The Kenilworth corridor is notorious for causing much of the cost overruns and delays associated with the Metro Transit's Green Line light rail extension from Minneapolis to Eden Prairie. The project’s costs ballooned to $2.75 billion in 2021 because of tunnel construction complications led to a switch in construction method. Construction of this segment will be the last of the project to wrap up in 2025. The Green Line extension will open in 2027.

Children participating in Active Solutions bike past people taking a tour of the Kenilworth corridor construction. The children and tour-goers are on a temporary bridge that facilitates a detour from Cedar Lake Parkway, which is closed for the next year.
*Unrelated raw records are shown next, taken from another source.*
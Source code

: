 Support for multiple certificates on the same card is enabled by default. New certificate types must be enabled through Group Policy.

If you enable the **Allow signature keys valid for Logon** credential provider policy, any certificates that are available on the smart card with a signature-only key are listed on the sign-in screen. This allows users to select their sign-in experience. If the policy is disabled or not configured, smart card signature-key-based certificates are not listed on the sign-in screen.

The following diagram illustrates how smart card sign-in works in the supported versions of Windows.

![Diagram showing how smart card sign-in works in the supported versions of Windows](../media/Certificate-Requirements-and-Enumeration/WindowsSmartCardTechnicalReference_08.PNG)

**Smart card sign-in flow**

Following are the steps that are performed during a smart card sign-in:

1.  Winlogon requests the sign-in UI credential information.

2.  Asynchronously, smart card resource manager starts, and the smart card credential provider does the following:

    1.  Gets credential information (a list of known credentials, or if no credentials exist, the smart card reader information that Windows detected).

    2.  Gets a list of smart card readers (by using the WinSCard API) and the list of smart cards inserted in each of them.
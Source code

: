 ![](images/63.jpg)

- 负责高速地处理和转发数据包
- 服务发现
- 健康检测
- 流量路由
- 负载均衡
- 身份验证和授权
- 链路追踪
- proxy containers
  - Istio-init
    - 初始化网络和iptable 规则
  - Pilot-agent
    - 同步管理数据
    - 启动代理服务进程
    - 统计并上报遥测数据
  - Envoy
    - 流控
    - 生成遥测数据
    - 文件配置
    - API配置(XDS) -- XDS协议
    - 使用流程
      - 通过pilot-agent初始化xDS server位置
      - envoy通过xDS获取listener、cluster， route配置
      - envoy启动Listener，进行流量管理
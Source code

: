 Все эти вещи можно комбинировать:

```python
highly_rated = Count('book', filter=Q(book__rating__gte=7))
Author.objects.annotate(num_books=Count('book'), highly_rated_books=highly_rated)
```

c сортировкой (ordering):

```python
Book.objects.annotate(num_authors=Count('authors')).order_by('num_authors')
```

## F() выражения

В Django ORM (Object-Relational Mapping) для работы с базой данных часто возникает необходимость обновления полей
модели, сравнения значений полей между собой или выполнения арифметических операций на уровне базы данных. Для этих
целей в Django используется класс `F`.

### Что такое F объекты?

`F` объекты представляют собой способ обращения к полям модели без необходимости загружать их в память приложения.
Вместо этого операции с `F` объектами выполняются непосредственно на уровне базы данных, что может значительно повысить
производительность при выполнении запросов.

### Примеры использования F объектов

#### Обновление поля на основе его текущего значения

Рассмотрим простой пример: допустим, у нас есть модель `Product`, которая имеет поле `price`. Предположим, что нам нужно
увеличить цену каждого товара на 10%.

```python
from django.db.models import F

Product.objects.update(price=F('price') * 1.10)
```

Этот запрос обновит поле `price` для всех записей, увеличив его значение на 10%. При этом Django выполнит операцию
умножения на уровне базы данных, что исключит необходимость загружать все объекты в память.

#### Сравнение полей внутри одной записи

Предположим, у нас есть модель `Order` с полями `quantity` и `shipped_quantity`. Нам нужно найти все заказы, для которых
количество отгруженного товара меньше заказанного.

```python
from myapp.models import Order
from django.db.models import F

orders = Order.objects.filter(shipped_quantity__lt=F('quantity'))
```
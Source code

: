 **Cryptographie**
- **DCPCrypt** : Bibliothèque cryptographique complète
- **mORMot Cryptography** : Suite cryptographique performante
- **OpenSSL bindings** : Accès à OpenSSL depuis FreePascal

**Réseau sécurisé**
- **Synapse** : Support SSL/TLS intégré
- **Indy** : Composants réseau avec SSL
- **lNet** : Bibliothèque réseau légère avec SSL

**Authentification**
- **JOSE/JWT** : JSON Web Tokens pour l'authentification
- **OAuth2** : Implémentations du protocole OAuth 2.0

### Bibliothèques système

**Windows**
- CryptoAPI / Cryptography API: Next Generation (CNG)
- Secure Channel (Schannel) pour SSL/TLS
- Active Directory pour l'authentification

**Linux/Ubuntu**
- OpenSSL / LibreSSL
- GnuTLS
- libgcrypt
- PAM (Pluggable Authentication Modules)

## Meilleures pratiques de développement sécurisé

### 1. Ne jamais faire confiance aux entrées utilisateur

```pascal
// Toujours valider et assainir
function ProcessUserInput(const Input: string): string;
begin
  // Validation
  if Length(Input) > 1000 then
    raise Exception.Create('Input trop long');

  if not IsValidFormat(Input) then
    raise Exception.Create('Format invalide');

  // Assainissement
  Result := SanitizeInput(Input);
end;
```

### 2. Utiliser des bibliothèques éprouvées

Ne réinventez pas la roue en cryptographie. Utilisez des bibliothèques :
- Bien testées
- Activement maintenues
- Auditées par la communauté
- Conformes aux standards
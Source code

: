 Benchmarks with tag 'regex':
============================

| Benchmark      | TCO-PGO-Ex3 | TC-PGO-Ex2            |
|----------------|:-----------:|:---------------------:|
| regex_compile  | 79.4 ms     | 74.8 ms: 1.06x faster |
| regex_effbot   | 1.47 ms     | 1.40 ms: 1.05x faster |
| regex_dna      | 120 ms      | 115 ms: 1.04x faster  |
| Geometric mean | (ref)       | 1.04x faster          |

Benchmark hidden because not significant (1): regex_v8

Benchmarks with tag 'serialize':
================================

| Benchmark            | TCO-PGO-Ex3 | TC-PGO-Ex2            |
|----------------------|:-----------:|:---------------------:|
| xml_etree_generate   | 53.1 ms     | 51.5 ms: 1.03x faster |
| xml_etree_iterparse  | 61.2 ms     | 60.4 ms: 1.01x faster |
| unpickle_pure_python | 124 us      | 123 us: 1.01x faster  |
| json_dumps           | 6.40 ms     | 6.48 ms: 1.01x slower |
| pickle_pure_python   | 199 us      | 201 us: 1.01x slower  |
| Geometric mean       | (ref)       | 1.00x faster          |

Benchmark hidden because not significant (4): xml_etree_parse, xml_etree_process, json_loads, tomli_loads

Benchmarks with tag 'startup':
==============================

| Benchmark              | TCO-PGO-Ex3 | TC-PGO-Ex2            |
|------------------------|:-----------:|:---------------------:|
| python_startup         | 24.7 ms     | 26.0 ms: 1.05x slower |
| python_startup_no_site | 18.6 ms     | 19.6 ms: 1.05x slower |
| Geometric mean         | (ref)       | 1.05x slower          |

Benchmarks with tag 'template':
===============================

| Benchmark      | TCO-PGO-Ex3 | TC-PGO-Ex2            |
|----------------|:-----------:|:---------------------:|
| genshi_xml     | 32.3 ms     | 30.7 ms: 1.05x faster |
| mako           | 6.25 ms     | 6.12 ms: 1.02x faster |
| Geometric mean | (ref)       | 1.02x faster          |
The bridge will be moved north in September to facilitate tunnel construction. Photo by Henry Pan
A completed Kenilworth tunnel section. The project managers plan to cut the steel supports several feet from the top. The tunnel is being built in 32 100-foot sections. Four of those sections are complete. Construction on the Kenilworth corridor is anticipated to wrap in 2025. Photo by Henry Pan
Construction crews dig beneath the water table as part of building a tunnel through the Kenilworth corridor for the Green Line Extension. Photo by Henry Pan

During the tour, Tom Walker of St. Louis Park said he can’t wait until the project is finished.

“I've heard a lot about the project, so anxious for it to be done, anxious for the biking to be restored and anxious to be able to ride it,” Walker said. “We're very interested in the opportunity to be able to [go to ballgames and concerts] on the light rail.”

Others on the tour were concerned about the project, given light rail’s reputation for homelessness, drugs, and crime. To solve these issues, Gary Kerber of Minnetonka said, “We need more jails and more prisons.”